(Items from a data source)
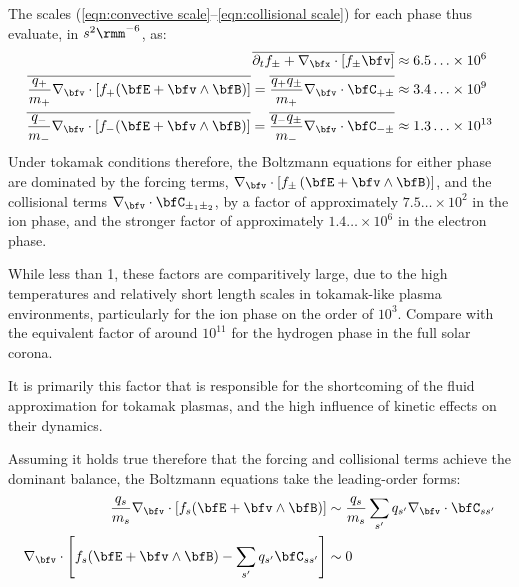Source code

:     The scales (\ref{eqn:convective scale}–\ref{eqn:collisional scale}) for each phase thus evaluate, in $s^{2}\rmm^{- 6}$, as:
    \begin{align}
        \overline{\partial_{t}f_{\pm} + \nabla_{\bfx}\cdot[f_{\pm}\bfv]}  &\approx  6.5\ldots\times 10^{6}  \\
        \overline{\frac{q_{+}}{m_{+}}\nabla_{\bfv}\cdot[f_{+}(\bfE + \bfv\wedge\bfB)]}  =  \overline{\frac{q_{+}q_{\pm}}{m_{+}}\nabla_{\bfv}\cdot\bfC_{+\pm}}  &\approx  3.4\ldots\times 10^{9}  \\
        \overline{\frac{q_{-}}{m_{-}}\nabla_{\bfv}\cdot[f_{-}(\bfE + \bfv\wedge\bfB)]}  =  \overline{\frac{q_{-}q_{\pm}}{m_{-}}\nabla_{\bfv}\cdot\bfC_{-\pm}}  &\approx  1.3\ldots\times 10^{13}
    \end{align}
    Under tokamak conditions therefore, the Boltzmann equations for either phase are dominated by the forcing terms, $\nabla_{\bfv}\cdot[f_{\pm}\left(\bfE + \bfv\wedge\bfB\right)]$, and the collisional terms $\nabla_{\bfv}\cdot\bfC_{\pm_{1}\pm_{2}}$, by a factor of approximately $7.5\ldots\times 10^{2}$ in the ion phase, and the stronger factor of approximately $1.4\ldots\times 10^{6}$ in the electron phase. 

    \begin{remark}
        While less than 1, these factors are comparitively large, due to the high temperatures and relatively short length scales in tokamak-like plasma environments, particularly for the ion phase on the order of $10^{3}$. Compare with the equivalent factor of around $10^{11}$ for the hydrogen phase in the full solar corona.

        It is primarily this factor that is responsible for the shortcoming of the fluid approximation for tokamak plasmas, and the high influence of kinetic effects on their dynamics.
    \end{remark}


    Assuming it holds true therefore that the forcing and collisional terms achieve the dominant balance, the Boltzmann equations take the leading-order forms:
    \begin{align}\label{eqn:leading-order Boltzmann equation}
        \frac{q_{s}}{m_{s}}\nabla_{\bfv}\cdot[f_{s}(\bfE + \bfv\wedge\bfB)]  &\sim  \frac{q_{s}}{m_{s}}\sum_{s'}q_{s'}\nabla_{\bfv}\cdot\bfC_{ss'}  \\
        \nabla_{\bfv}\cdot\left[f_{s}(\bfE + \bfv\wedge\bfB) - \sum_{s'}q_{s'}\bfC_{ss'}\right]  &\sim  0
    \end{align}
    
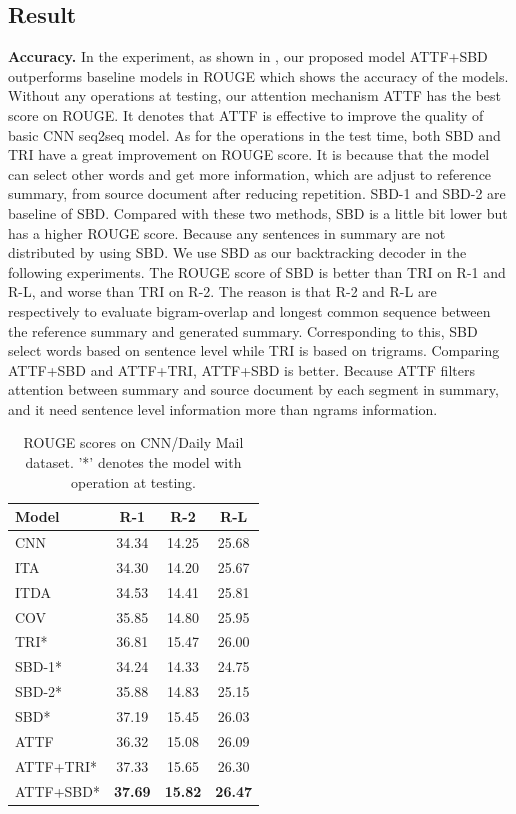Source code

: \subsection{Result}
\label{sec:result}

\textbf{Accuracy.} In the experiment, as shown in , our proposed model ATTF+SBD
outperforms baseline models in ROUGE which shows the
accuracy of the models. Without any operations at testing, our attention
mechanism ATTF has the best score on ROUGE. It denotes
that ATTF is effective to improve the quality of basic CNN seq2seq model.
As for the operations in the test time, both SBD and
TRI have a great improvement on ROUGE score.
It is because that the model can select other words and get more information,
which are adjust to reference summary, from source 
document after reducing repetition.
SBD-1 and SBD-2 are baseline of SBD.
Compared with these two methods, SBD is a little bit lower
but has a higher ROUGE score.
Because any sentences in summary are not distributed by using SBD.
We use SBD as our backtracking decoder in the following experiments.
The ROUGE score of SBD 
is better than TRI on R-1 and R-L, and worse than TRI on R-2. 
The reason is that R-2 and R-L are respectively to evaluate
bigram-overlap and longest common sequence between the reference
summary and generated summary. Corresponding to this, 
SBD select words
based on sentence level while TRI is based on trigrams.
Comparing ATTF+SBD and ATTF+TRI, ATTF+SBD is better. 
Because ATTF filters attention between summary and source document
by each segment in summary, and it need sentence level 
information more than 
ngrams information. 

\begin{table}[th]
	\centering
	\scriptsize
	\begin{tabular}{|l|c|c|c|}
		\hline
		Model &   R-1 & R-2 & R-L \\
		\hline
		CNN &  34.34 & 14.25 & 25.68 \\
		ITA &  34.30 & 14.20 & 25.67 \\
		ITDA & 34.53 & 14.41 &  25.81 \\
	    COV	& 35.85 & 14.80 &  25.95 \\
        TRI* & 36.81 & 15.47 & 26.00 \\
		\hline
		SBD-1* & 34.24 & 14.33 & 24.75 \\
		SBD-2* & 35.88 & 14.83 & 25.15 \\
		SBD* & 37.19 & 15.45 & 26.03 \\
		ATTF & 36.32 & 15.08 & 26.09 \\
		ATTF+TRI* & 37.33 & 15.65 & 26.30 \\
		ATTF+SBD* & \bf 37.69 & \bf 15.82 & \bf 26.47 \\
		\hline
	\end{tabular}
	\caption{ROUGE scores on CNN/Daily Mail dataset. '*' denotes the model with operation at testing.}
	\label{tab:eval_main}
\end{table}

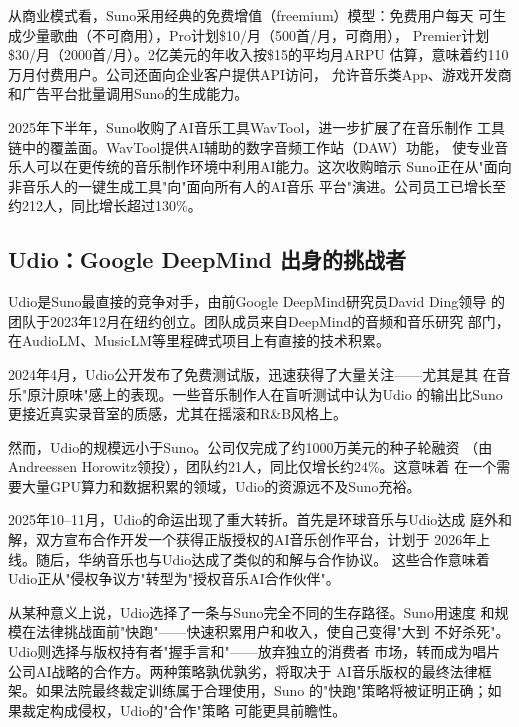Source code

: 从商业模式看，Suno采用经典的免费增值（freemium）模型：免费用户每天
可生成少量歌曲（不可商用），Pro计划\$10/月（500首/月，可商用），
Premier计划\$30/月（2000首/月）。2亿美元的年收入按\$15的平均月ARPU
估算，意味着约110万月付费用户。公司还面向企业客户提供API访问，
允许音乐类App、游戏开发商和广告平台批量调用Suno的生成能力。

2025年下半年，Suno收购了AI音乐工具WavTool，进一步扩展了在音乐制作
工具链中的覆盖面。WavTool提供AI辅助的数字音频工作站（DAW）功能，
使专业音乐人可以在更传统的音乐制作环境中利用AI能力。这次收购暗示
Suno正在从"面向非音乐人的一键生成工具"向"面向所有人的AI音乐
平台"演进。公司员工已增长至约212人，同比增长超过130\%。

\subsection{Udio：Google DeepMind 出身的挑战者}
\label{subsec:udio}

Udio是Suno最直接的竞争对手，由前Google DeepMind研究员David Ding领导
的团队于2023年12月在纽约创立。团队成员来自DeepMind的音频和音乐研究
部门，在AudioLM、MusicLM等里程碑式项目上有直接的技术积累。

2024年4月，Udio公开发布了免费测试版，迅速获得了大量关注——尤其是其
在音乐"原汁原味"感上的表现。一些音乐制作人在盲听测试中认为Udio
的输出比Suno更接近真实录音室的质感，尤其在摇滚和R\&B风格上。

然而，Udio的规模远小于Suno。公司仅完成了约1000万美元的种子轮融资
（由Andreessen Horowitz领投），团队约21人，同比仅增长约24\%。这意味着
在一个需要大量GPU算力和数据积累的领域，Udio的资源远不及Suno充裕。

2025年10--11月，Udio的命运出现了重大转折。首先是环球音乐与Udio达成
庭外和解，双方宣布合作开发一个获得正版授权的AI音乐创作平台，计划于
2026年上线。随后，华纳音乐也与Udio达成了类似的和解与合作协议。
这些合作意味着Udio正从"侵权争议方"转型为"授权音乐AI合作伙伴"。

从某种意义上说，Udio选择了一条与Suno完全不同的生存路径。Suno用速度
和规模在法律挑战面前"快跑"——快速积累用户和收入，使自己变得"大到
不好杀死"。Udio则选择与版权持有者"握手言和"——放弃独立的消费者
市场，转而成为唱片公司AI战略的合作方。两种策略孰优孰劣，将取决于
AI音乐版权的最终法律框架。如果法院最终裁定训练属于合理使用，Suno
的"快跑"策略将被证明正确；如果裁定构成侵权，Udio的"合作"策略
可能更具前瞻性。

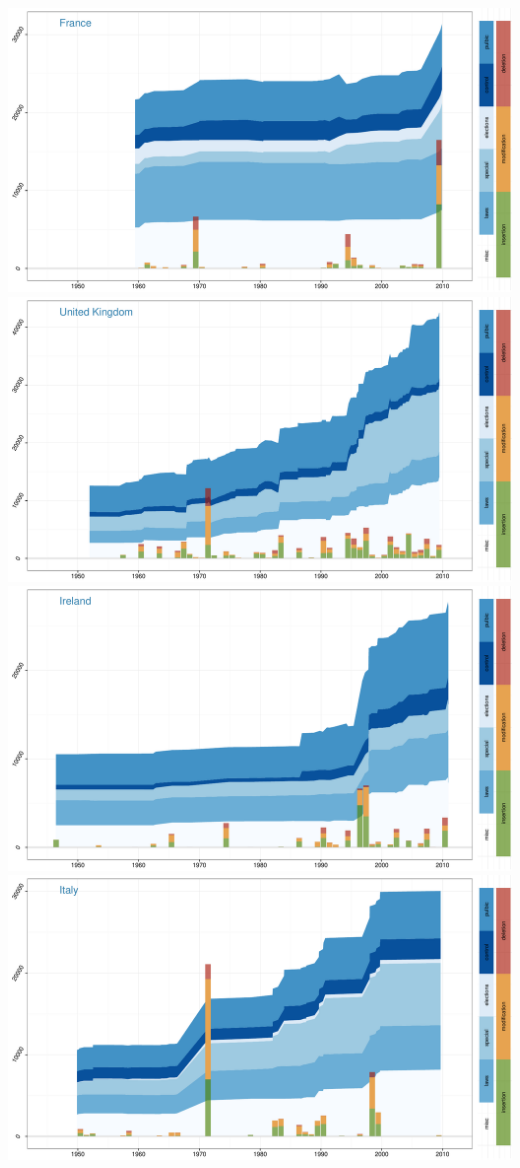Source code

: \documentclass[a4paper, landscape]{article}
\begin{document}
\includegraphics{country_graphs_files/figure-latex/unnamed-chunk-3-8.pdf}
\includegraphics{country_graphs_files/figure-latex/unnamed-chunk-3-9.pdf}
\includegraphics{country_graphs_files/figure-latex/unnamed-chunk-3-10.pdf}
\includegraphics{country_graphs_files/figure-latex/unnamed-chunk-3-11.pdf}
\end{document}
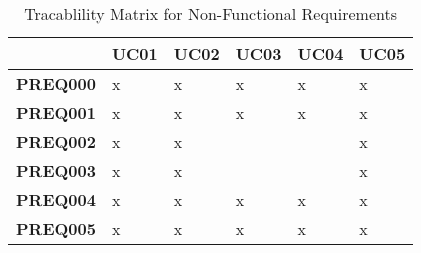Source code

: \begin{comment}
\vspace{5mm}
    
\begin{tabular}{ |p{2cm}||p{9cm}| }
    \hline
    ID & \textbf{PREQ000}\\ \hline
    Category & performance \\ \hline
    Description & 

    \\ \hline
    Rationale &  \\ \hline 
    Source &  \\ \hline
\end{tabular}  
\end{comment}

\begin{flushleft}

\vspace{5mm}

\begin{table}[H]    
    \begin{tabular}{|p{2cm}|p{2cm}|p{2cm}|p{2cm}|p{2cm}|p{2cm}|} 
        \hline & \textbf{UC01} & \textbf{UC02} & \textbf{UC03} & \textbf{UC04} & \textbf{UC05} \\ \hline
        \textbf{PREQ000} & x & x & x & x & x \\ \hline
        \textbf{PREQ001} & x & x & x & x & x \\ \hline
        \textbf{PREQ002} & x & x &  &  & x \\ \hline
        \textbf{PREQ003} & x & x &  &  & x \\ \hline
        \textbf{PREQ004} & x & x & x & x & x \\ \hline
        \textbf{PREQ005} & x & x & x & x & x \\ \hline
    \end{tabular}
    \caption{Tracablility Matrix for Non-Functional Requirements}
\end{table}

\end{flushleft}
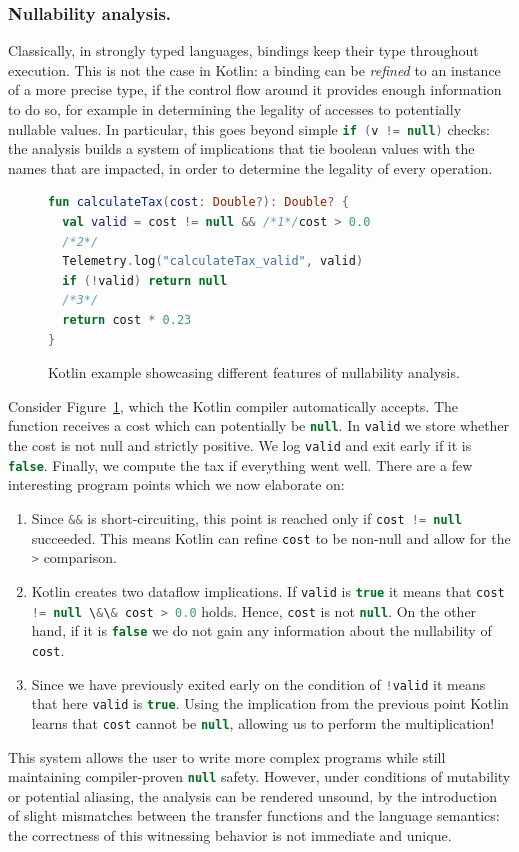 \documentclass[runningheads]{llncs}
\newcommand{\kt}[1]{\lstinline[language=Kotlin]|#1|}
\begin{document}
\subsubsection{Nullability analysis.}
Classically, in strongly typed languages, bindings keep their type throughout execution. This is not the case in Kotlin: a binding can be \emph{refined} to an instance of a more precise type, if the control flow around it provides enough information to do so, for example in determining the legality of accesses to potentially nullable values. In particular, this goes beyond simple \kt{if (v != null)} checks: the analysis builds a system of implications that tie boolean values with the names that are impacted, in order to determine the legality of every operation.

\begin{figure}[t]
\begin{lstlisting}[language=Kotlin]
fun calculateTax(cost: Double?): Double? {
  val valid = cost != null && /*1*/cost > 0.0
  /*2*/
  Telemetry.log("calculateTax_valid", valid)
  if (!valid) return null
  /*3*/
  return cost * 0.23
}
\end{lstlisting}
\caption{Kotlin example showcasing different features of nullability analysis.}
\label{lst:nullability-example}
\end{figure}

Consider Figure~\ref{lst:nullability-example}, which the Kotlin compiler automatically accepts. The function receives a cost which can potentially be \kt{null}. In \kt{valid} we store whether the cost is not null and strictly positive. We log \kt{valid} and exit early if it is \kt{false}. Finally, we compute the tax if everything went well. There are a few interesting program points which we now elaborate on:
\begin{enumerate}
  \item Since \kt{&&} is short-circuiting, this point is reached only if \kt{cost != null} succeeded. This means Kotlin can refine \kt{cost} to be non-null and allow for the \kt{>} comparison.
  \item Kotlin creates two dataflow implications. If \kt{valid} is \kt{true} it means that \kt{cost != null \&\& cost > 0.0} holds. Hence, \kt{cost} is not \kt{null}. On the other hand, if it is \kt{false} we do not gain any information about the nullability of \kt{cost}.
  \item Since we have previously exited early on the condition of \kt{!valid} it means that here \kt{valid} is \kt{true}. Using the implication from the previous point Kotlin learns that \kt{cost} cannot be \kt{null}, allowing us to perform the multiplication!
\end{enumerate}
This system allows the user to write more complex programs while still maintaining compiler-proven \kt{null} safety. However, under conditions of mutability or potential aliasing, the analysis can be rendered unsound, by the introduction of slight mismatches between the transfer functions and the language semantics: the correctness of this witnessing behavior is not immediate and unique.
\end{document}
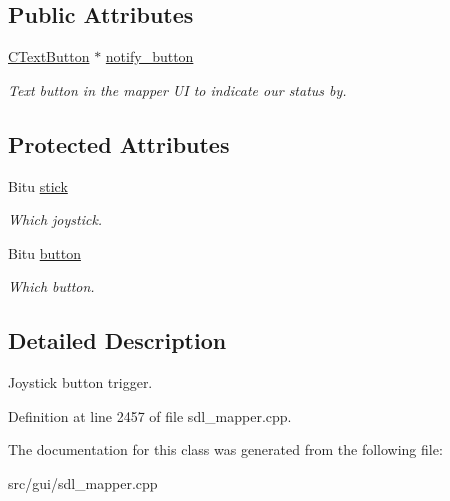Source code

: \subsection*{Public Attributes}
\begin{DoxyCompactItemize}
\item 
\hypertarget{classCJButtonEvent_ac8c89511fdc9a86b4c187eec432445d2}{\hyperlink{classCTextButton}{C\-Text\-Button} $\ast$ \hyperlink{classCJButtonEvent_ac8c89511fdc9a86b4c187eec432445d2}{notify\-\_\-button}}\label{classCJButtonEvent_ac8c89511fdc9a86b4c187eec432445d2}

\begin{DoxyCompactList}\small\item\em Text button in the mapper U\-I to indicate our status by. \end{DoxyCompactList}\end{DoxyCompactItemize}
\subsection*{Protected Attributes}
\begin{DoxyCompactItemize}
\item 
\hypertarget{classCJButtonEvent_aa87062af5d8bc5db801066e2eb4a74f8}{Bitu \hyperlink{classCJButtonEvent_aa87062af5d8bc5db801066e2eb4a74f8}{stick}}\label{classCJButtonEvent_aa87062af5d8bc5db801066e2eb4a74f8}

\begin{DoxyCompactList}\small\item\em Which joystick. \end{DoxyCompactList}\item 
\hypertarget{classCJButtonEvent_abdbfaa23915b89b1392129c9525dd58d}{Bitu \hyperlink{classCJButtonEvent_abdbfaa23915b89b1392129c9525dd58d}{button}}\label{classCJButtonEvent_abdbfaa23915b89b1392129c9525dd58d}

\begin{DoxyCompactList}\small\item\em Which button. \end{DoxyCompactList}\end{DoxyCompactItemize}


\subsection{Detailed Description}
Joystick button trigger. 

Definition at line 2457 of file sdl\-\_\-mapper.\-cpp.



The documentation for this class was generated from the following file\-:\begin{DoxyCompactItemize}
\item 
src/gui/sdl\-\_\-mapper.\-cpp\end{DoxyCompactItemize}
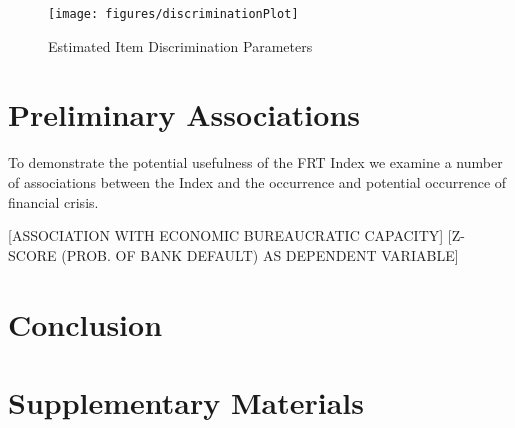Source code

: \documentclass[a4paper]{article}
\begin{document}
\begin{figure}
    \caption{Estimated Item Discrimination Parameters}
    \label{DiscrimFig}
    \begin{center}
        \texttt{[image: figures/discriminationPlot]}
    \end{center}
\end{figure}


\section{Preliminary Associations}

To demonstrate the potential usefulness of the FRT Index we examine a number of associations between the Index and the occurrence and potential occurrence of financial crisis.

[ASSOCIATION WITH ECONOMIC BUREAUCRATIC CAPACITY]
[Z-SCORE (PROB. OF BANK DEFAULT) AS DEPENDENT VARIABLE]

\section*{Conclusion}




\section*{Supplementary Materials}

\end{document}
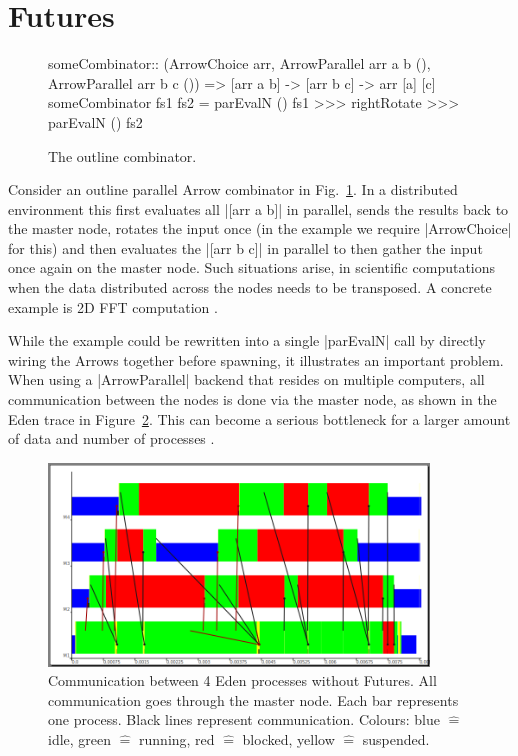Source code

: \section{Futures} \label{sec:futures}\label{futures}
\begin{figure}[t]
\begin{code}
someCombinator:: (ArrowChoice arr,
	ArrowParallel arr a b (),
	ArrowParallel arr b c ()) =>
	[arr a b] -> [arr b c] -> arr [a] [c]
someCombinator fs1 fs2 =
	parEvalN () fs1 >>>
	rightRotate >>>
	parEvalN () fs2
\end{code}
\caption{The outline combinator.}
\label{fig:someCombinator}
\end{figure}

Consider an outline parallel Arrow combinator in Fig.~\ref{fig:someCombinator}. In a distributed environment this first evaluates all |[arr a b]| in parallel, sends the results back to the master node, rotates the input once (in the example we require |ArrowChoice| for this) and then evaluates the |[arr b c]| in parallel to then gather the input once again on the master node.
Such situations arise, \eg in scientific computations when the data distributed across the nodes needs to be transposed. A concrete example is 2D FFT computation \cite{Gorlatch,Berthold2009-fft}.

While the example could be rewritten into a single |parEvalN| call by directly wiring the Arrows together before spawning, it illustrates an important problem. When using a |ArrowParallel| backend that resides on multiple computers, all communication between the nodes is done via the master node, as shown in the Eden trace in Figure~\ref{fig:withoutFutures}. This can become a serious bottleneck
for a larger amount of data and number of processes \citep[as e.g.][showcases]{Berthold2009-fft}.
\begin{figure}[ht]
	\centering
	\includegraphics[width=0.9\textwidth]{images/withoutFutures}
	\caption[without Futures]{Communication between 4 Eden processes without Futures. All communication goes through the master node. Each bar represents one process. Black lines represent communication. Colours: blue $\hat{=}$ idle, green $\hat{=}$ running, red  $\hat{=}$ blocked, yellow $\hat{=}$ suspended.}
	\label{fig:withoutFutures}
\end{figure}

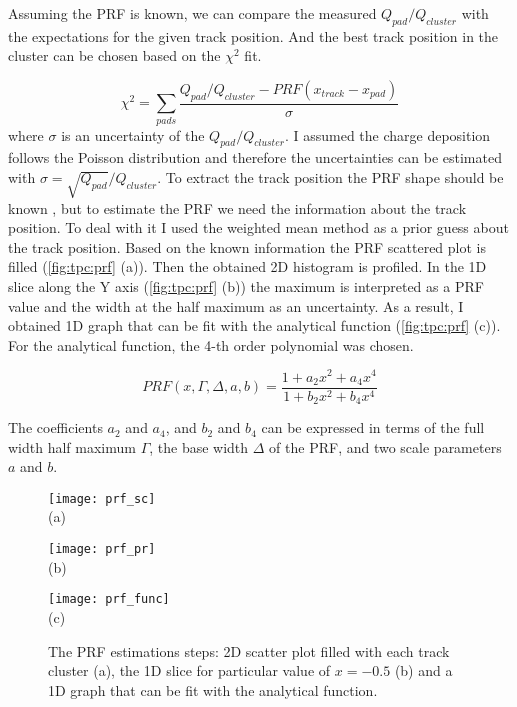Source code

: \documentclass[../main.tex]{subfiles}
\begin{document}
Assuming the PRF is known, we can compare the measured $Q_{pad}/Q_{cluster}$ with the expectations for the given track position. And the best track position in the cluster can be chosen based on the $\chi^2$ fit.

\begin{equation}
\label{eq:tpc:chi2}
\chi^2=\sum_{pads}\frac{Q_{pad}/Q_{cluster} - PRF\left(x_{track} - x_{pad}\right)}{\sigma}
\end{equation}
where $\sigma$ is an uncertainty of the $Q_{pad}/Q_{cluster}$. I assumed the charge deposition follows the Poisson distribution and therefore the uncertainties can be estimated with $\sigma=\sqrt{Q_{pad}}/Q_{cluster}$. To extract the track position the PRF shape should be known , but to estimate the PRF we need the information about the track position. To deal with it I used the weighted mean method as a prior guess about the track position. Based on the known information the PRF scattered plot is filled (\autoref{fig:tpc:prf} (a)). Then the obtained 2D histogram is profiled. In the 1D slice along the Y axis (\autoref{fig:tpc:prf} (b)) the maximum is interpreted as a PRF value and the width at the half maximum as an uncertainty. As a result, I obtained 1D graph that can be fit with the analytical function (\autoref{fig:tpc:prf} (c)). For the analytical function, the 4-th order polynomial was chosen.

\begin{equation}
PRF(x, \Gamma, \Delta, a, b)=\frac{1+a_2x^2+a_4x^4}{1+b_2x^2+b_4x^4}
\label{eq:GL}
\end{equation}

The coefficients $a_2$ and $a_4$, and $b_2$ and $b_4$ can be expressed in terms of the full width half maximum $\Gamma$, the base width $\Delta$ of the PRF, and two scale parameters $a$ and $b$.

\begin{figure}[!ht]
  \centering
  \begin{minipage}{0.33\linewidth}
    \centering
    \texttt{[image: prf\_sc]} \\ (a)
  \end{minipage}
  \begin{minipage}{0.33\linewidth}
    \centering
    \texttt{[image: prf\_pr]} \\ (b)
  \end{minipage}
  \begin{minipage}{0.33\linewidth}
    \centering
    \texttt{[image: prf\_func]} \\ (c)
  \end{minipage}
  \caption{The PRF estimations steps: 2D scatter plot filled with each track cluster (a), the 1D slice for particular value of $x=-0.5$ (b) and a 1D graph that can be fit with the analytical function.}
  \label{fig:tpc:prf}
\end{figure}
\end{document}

* To do
Now transcribe the lines above exactly, starting at the line containing "TRI* & 36.81 & 15.47 & 26.00 \\" and ending at the line containing "使专业音乐人可以在更传统的音乐制作环境中利用AI能力。这次收购暗示", both lines included, pictures excluded.

* Your response
        TRI* & 36.81 & 15.47 & 26.00 \\
		\hline
		SBD-1* & 34.24 & 14.33 & 24.75 \\
		SBD-2* & 35.88 & 14.83 & 25.15 \\
		SBD* & 37.19 & 15.45 & 26.03 \\
		ATTF & 36.32 & 15.08 & 26.09 \\
		ATTF+TRI* & 37.33 & 15.65 & 26.30 \\
		ATTF+SBD* & \bf 37.69 & \bf 15.82 & \bf 26.47 \\
		\hline
	\end{tabular}
	\caption{ROUGE scores on CNN/Daily Mail dataset. '*' denotes the model with operation at testing.}
	\label{tab:eval_main}
\end{table}

Source code

: 从商业模式看，Suno采用经典的免费增值（freemium）模型：免费用户每天
可生成少量歌曲（不可商用），Pro计划\$10/月（500首/月，可商用），
Premier计划\$30/月（2000首/月）。2亿美元的年收入按\$15的平均月ARPU
估算，意味着约110万月付费用户。公司还面向企业客户提供API访问，
允许音乐类App、游戏开发商和广告平台批量调用Suno的生成能力。

2025年下半年，Suno收购了AI音乐工具WavTool，进一步扩展了在音乐制作
工具链中的覆盖面。WavTool提供AI辅助的数字音频工作站（DAW）功能，
使专业音乐人可以在更传统的音乐制作环境中利用AI能力。这次收购暗示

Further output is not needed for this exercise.